Luminance is about bringing new colors to the underwater world
 

My name is Zul Ng, and I’m an artist. Underwater art was not something I did early on. I was just a graphic designer who worked in advertising and design agencies before I chanced upon a discovery around 17 years ago. This led me to the world of underwater lighting, which had mostly been conquered by strobes.

Sitting by the shoreline on a bright sunny morning, I wondered, “What if I can change all that with a new perspective?” At that instant, a dark cloud covered the sun, and through a small opening, the sun’s rays penetrated the surface of the water and shined a spotlight on a boat. That was the moment a fantastic image was etched in my head and Luminance was born.
 

 

The first step in Luminance is to establish a subject
 

I started experimenting with continuous lighting techniques with some early diving torches.

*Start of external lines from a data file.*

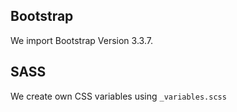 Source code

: ## Bootstrap

We import Bootstrap Version 3.3.7.

## SASS

We create own CSS variables using <code>_variables.scss</code>
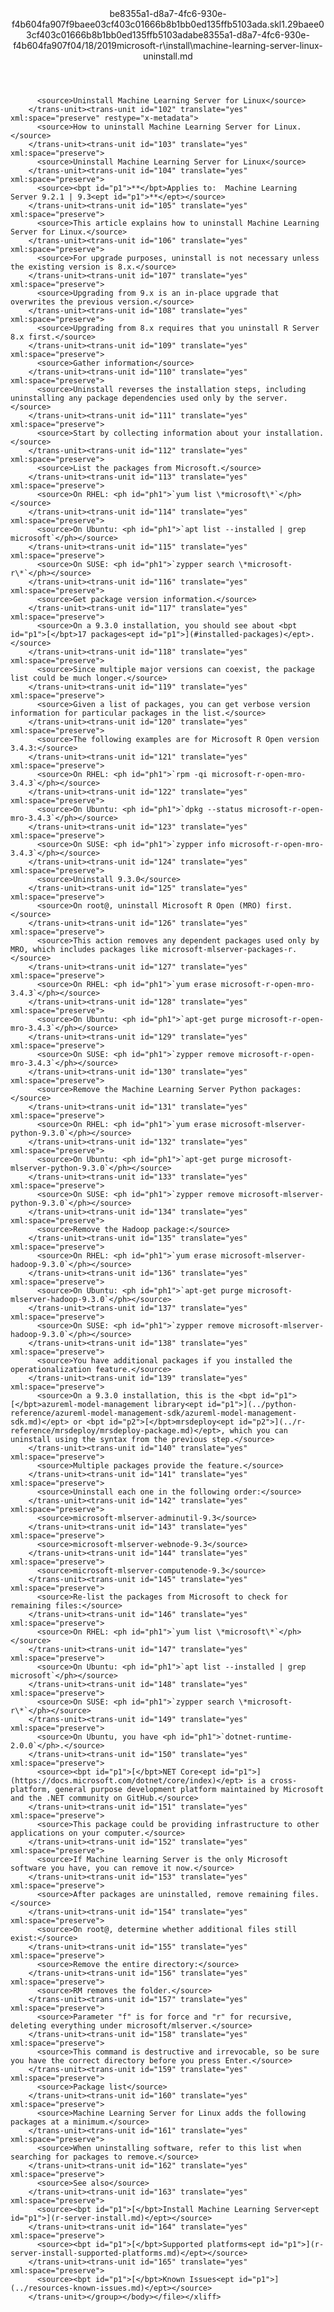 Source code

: <?xml version="1.0"?><xliff version="1.2" xmlns="urn:oasis:names:tc:xliff:document:1.2" xmlns:xsi="http://www.w3.org/2001/XMLSchema-instance" xsi:schemaLocation="urn:oasis:names:tc:xliff:document:1.2 xliff-core-1.2-transitional.xsd"><file datatype="xml" original="machine-learning-server-linux-uninstall.md" source-language="en-US" target-language="en-US"><header><tool tool-id="mdxliff" tool-name="mdxliff" tool-version="1.0-d1654b2" tool-company="Microsoft" /><xliffext:skl_file_name xmlns:xliffext="urn:microsoft:content:schema:xliffextensions">be8355a1-d8a7-4fc6-930e-f4b604fa907f9baee03cf403c01666b8b1bb0ed135ffb5103ada.skl</xliffext:skl_file_name><xliffext:version xmlns:xliffext="urn:microsoft:content:schema:xliffextensions">1.2</xliffext:version><xliffext:ms.openlocfilehash xmlns:xliffext="urn:microsoft:content:schema:xliffextensions">9baee03cf403c01666b8b1bb0ed135ffb5103ada</xliffext:ms.openlocfilehash><xliffext:ms.sourcegitcommit xmlns:xliffext="urn:microsoft:content:schema:xliffextensions">be8355a1-d8a7-4fc6-930e-f4b604fa907f</xliffext:ms.sourcegitcommit><xliffext:ms.lasthandoff xmlns:xliffext="urn:microsoft:content:schema:xliffextensions">04/18/2019</xliffext:ms.lasthandoff><xliffext:ms.openlocfilepath xmlns:xliffext="urn:microsoft:content:schema:xliffextensions">microsoft-r\install\machine-learning-server-linux-uninstall.md</xliffext:ms.openlocfilepath></header><body><group id="content" extype="content"><trans-unit id="101" translate="yes" xml:space="preserve" restype="x-metadata">
          <source>Uninstall Machine Learning Server for Linux</source>
        </trans-unit><trans-unit id="102" translate="yes" xml:space="preserve" restype="x-metadata">
          <source>How to uninstall Machine Learning Server for Linux.</source>
        </trans-unit><trans-unit id="103" translate="yes" xml:space="preserve">
          <source>Uninstall Machine Learning Server for Linux</source>
        </trans-unit><trans-unit id="104" translate="yes" xml:space="preserve">
          <source><bpt id="p1">**</bpt>Applies to:  Machine Learning Server 9.2.1 | 9.3<ept id="p1">**</ept></source>
        </trans-unit><trans-unit id="105" translate="yes" xml:space="preserve">
          <source>This article explains how to uninstall Machine Learning Server for Linux.</source>
        </trans-unit><trans-unit id="106" translate="yes" xml:space="preserve">
          <source>For upgrade purposes, uninstall is not necessary unless the existing version is 8.x.</source>
        </trans-unit><trans-unit id="107" translate="yes" xml:space="preserve">
          <source>Upgrading from 9.x is an in-place upgrade that overwrites the previous version.</source>
        </trans-unit><trans-unit id="108" translate="yes" xml:space="preserve">
          <source>Upgrading from 8.x requires that you uninstall R Server 8.x first.</source>
        </trans-unit><trans-unit id="109" translate="yes" xml:space="preserve">
          <source>Gather information</source>
        </trans-unit><trans-unit id="110" translate="yes" xml:space="preserve">
          <source>Uninstall reverses the installation steps, including uninstalling any package dependencies used only by the server.</source>
        </trans-unit><trans-unit id="111" translate="yes" xml:space="preserve">
          <source>Start by collecting information about your installation.</source>
        </trans-unit><trans-unit id="112" translate="yes" xml:space="preserve">
          <source>List the packages from Microsoft.</source>
        </trans-unit><trans-unit id="113" translate="yes" xml:space="preserve">
          <source>On RHEL: <ph id="ph1">`yum list \*microsoft\*`</ph></source>
        </trans-unit><trans-unit id="114" translate="yes" xml:space="preserve">
          <source>On Ubuntu: <ph id="ph1">`apt list --installed | grep microsoft`</ph></source>
        </trans-unit><trans-unit id="115" translate="yes" xml:space="preserve">
          <source>On SUSE: <ph id="ph1">`zypper search \*microsoft-r\*`</ph></source>
        </trans-unit><trans-unit id="116" translate="yes" xml:space="preserve">
          <source>Get package version information.</source>
        </trans-unit><trans-unit id="117" translate="yes" xml:space="preserve">
          <source>On a 9.3.0 installation, you should see about <bpt id="p1">[</bpt>17 packages<ept id="p1">](#installed-packages)</ept>.</source>
        </trans-unit><trans-unit id="118" translate="yes" xml:space="preserve">
          <source>Since multiple major versions can coexist, the package list could be much longer.</source>
        </trans-unit><trans-unit id="119" translate="yes" xml:space="preserve">
          <source>Given a list of packages, you can get verbose version information for particular packages in the list.</source>
        </trans-unit><trans-unit id="120" translate="yes" xml:space="preserve">
          <source>The following examples are for Microsoft R Open version 3.4.3:</source>
        </trans-unit><trans-unit id="121" translate="yes" xml:space="preserve">
          <source>On RHEL: <ph id="ph1">`rpm -qi microsoft-r-open-mro-3.4.3`</ph></source>
        </trans-unit><trans-unit id="122" translate="yes" xml:space="preserve">
          <source>On Ubuntu: <ph id="ph1">`dpkg --status microsoft-r-open-mro-3.4.3`</ph></source>
        </trans-unit><trans-unit id="123" translate="yes" xml:space="preserve">
          <source>On SUSE: <ph id="ph1">`zypper info microsoft-r-open-mro-3.4.3`</ph></source>
        </trans-unit><trans-unit id="124" translate="yes" xml:space="preserve">
          <source>Uninstall 9.3.0</source>
        </trans-unit><trans-unit id="125" translate="yes" xml:space="preserve">
          <source>On root@, uninstall Microsoft R Open (MRO) first.</source>
        </trans-unit><trans-unit id="126" translate="yes" xml:space="preserve">
          <source>This action removes any dependent packages used only by MRO, which includes packages like microsoft-mlserver-packages-r.</source>
        </trans-unit><trans-unit id="127" translate="yes" xml:space="preserve">
          <source>On RHEL: <ph id="ph1">`yum erase microsoft-r-open-mro-3.4.3`</ph></source>
        </trans-unit><trans-unit id="128" translate="yes" xml:space="preserve">
          <source>On Ubuntu: <ph id="ph1">`apt-get purge microsoft-r-open-mro-3.4.3`</ph></source>
        </trans-unit><trans-unit id="129" translate="yes" xml:space="preserve">
          <source>On SUSE: <ph id="ph1">`zypper remove microsoft-r-open-mro-3.4.3`</ph></source>
        </trans-unit><trans-unit id="130" translate="yes" xml:space="preserve">
          <source>Remove the Machine Learning Server Python packages:</source>
        </trans-unit><trans-unit id="131" translate="yes" xml:space="preserve">
          <source>On RHEL: <ph id="ph1">`yum erase microsoft-mlserver-python-9.3.0`</ph></source>
        </trans-unit><trans-unit id="132" translate="yes" xml:space="preserve">
          <source>On Ubuntu: <ph id="ph1">`apt-get purge microsoft-mlserver-python-9.3.0`</ph></source>
        </trans-unit><trans-unit id="133" translate="yes" xml:space="preserve">
          <source>On SUSE: <ph id="ph1">`zypper remove microsoft-mlserver-python-9.3.0`</ph></source>
        </trans-unit><trans-unit id="134" translate="yes" xml:space="preserve">
          <source>Remove the Hadoop package:</source>
        </trans-unit><trans-unit id="135" translate="yes" xml:space="preserve">
          <source>On RHEL: <ph id="ph1">`yum erase microsoft-mlserver-hadoop-9.3.0`</ph></source>
        </trans-unit><trans-unit id="136" translate="yes" xml:space="preserve">
          <source>On Ubuntu: <ph id="ph1">`apt-get purge microsoft-mlserver-hadoop-9.3.0`</ph></source>
        </trans-unit><trans-unit id="137" translate="yes" xml:space="preserve">
          <source>On SUSE: <ph id="ph1">`zypper remove microsoft-mlserver-hadoop-9.3.0`</ph></source>
        </trans-unit><trans-unit id="138" translate="yes" xml:space="preserve">
          <source>You have additional packages if you installed the operationalization feature.</source>
        </trans-unit><trans-unit id="139" translate="yes" xml:space="preserve">
          <source>On a 9.3.0 installation, this is the <bpt id="p1">[</bpt>azureml-model-management library<ept id="p1">](../python-reference/azureml-model-management-sdk/azureml-model-management-sdk.md)</ept> or <bpt id="p2">[</bpt>mrsdeploy<ept id="p2">](../r-reference/mrsdeploy/mrsdeploy-package.md)</ept>, which you can uninstall using the syntax from the previous step.</source>
        </trans-unit><trans-unit id="140" translate="yes" xml:space="preserve">
          <source>Multiple packages provide the feature.</source>
        </trans-unit><trans-unit id="141" translate="yes" xml:space="preserve">
          <source>Uninstall each one in the following order:</source>
        </trans-unit><trans-unit id="142" translate="yes" xml:space="preserve">
          <source>microsoft-mlserver-adminutil-9.3</source>
        </trans-unit><trans-unit id="143" translate="yes" xml:space="preserve">
          <source>microsoft-mlserver-webnode-9.3</source>
        </trans-unit><trans-unit id="144" translate="yes" xml:space="preserve">
          <source>microsoft-mlserver-computenode-9.3</source>
        </trans-unit><trans-unit id="145" translate="yes" xml:space="preserve">
          <source>Re-list the packages from Microsoft to check for remaining files:</source>
        </trans-unit><trans-unit id="146" translate="yes" xml:space="preserve">
          <source>On RHEL: <ph id="ph1">`yum list \*microsoft\*`</ph></source>
        </trans-unit><trans-unit id="147" translate="yes" xml:space="preserve">
          <source>On Ubuntu: <ph id="ph1">`apt list --installed | grep microsoft`</ph></source>
        </trans-unit><trans-unit id="148" translate="yes" xml:space="preserve">
          <source>On SUSE: <ph id="ph1">`zypper search \*microsoft-r\*`</ph></source>
        </trans-unit><trans-unit id="149" translate="yes" xml:space="preserve">
          <source>On Ubuntu, you have <ph id="ph1">`dotnet-runtime-2.0.0`</ph>.</source>
        </trans-unit><trans-unit id="150" translate="yes" xml:space="preserve">
          <source><bpt id="p1">[</bpt>NET Core<ept id="p1">](https://docs.microsoft.com/dotnet/core/index)</ept> is a cross-platform, general purpose development platform maintained by Microsoft and the .NET community on GitHub.</source>
        </trans-unit><trans-unit id="151" translate="yes" xml:space="preserve">
          <source>This package could be providing infrastructure to other applications on your computer.</source>
        </trans-unit><trans-unit id="152" translate="yes" xml:space="preserve">
          <source>If Machine learning Server is the only Microsoft software you have, you can remove it now.</source>
        </trans-unit><trans-unit id="153" translate="yes" xml:space="preserve">
          <source>After packages are uninstalled, remove remaining files.</source>
        </trans-unit><trans-unit id="154" translate="yes" xml:space="preserve">
          <source>On root@, determine whether additional files still exist:</source>
        </trans-unit><trans-unit id="155" translate="yes" xml:space="preserve">
          <source>Remove the entire directory:</source>
        </trans-unit><trans-unit id="156" translate="yes" xml:space="preserve">
          <source>RM removes the folder.</source>
        </trans-unit><trans-unit id="157" translate="yes" xml:space="preserve">
          <source>Parameter "f" is for force and "r" for recursive, deleting everything under microsoft/mlserver.</source>
        </trans-unit><trans-unit id="158" translate="yes" xml:space="preserve">
          <source>This command is destructive and irrevocable, so be sure you have the correct directory before you press Enter.</source>
        </trans-unit><trans-unit id="159" translate="yes" xml:space="preserve">
          <source>Package list</source>
        </trans-unit><trans-unit id="160" translate="yes" xml:space="preserve">
          <source>Machine Learning Server for Linux adds the following packages at a minimum.</source>
        </trans-unit><trans-unit id="161" translate="yes" xml:space="preserve">
          <source>When uninstalling software, refer to this list when searching for packages to remove.</source>
        </trans-unit><trans-unit id="162" translate="yes" xml:space="preserve">
          <source>See also</source>
        </trans-unit><trans-unit id="163" translate="yes" xml:space="preserve">
          <source><bpt id="p1">[</bpt>Install Machine Learning Server<ept id="p1">](r-server-install.md)</ept></source>
        </trans-unit><trans-unit id="164" translate="yes" xml:space="preserve">
          <source><bpt id="p1">[</bpt>Supported platforms<ept id="p1">](r-server-install-supported-platforms.md)</ept></source>
        </trans-unit><trans-unit id="165" translate="yes" xml:space="preserve">
          <source><bpt id="p1">[</bpt>Known Issues<ept id="p1">](../resources-known-issues.md)</ept></source>
        </trans-unit></group></body></file></xliff> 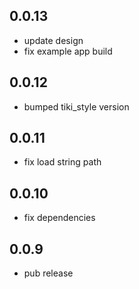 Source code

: ## 0.0.13

* update design
* fix example app build

## 0.0.12

* bumped tiki_style version

## 0.0.11

* fix load string path

## 0.0.10

* fix dependencies

## 0.0.9

* pub release
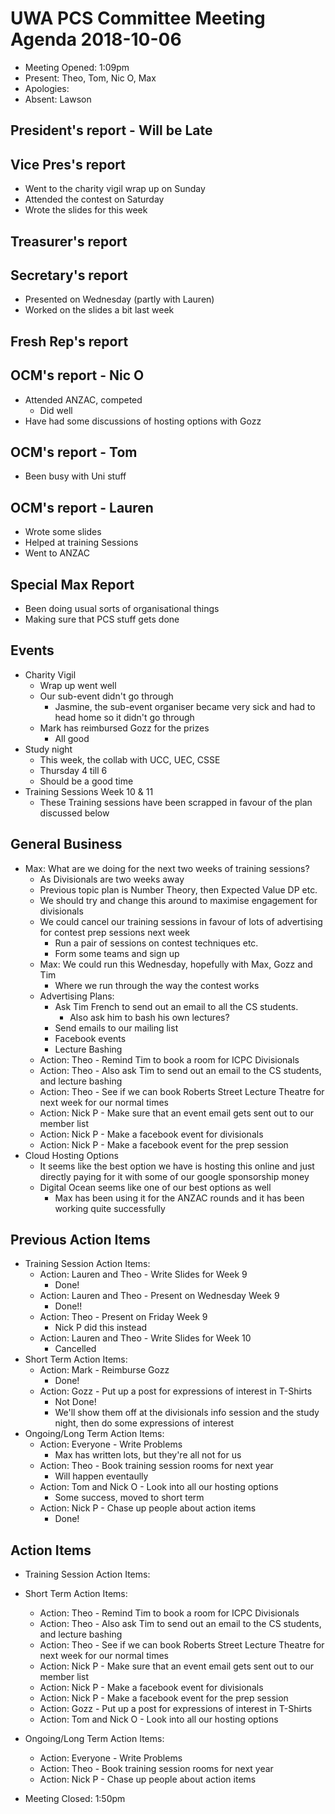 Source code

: # UWA PCS Committee Meeting Agenda 2018-10-06
 - Meeting Opened: 1:09pm
 - Present: Theo, Tom, Nic O, Max
 - Apologies:
 - Absent: Lawson

## President's report - Will be Late
## Vice Pres's report
 - Went to the charity vigil wrap up on Sunday
 - Attended the contest on Saturday
 - Wrote the slides for this week
## Treasurer's report
## Secretary's report
 - Presented on Wednesday (partly with Lauren)
 - Worked on the slides a bit last week
## Fresh Rep's report
## OCM's report - Nic O
 - Attended ANZAC, competed
   - Did well
 - Have had some discussions of hosting options with Gozz
## OCM's report - Tom
 - Been busy with Uni stuff
## OCM's report - Lauren
 - Wrote some slides
 - Helped at training Sessions
 - Went to ANZAC
## Special Max Report
 - Been doing usual sorts of organisational things
 - Making sure that PCS stuff gets done
## Events
 - Charity Vigil
   - Wrap up went well
   - Our sub-event didn't go through
     - Jasmine, the sub-event organiser became very sick and had to head home so it didn't go through
   - Mark has reimbursed Gozz for the prizes
     - All good
 - Study night
   - This week, the collab with UCC, UEC, CSSE
   - Thursday 4 till 6
   - Should be a good time
 - Training Sessions Week 10 & 11
   - These Training sessions have been scrapped in favour of the plan discussed below
## General Business
 - Max: What are we doing for the next two weeks of training sessions?
   - As Divisionals are two weeks away
   - Previous topic plan is Number Theory, then Expected Value DP etc.
   - We should try and change this around to maximise engagement for divisionals
   - We could cancel our training sessions in favour of lots of advertising for contest prep sessions next week
     - Run a pair of sessions on contest techniques etc.
     - Form some teams and sign up
   - Max: We could run this Wednesday, hopefully with Max, Gozz and Tim
     - Where we run through the way the contest works
   - Advertising Plans:
     - Ask Tim French to send out an email to all the CS students.
       - Also ask him to bash his own lectures?
     - Send emails to our mailing list
     - Facebook events
     - Lecture Bashing
   - Action: Theo - Remind Tim to book a room for ICPC Divisionals
   - Action: Theo - Also ask Tim to send out an email to the CS students, and lecture bashing
   - Action: Theo - See if we can book Roberts Street Lecture Theatre for next week for our normal times
   - Action: Nick P - Make sure that an event email gets sent out to our member list
   - Action: Nick P - Make a facebook event for divisionals
   - Action: Nick P - Make a facebook event for the prep session
 - Cloud Hosting Options
   - It seems like the best option we have is hosting this online and just directly paying for it with some of our google sponsorship money
   - Digital Ocean seems like one of our best options as well
     - Max has been using it for the ANZAC rounds and it has been working quite successfully
## Previous Action Items
 - Training Session Action Items:
   - Action: Lauren and Theo - Write Slides for Week 9
     - Done!
   - Action: Lauren and Theo - Present on Wednesday Week 9
     - Done!!
   - Action: Theo - Present on Friday Week 9
     - Nick P did this instead
   - Action: Lauren and Theo - Write Slides for Week 10
     - Cancelled
 - Short Term Action Items:
   - Action: Mark - Reimburse Gozz
     - Done!
   - Action: Gozz - Put up a post for expressions of interest in T-Shirts
     - Not Done!
     - We'll show them off at the divisionals info session and the study night, then do some expressions of interest
 - Ongoing/Long Term Action Items:
   - Action: Everyone - Write Problems
     - Max has written lots, but they're all not for us
   - Action: Theo - Book training session rooms for next year
     - Will happen eventaully
   - Action: Tom and Nick O - Look into all our hosting options
     - Some success, moved to short term
   - Action: Nick P - Chase up people about action items
     - Done!
## Action Items 
 - Training Session Action Items:
 - Short Term Action Items:
   - Action: Theo - Remind Tim to book a room for ICPC Divisionals
   - Action: Theo - Also ask Tim to send out an email to the CS students, and lecture bashing
   - Action: Theo - See if we can book Roberts Street Lecture Theatre for next week for our normal times
   - Action: Nick P - Make sure that an event email gets sent out to our member list
   - Action: Nick P - Make a facebook event for divisionals
   - Action: Nick P - Make a facebook event for the prep session
   - Action: Gozz - Put up a post for expressions of interest in T-Shirts
   - Action: Tom and Nick O - Look into all our hosting options
 - Ongoing/Long Term Action Items:
   - Action: Everyone - Write Problems
   - Action: Theo - Book training session rooms for next year
   - Action: Nick P - Chase up people about action items

 - Meeting Closed: 1:50pm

Back then, there were limited choices, but I managed to get satisfying results using a Pelican StealthLite. I used a Minolta Dynax 7Xi, a 35mm film camera, with a 50mm macro lens in an Ikelite housing. The original concept was to use color photography gel and place it in front of a torch. After a single trial, I found that the results were amazing! The new colors transformed my traditional underwater subjects, including shrimps and corals.

With these results, I decided to spend more time researching and experimenting with different light sources. I went so far as to track down manufacturers to see about getting white light prototypes. Unfortunately, none were keen to give it a shot. I was then introduced to a light made in Germany by Hartenberger. It showed promising results, but it wasn’t powerful enough to get the results that I was looking for, so for the time being my vision was on hold.
 

 

The second step in Luminance is to find a good background and light it up

 

Developing My Dream

My dream was revived when LED technology was introduced into the market. Suddenly, there were lights with some power—or at least we thought they were powerful at the time. Inon began producing 300-, 500-, 700-, and even 1,000-lumen focus lights. This new generation of torches gave me the conviction that constant lighting with LED lights could be further developed and used for underwater macro and close-focus wide-angle photography.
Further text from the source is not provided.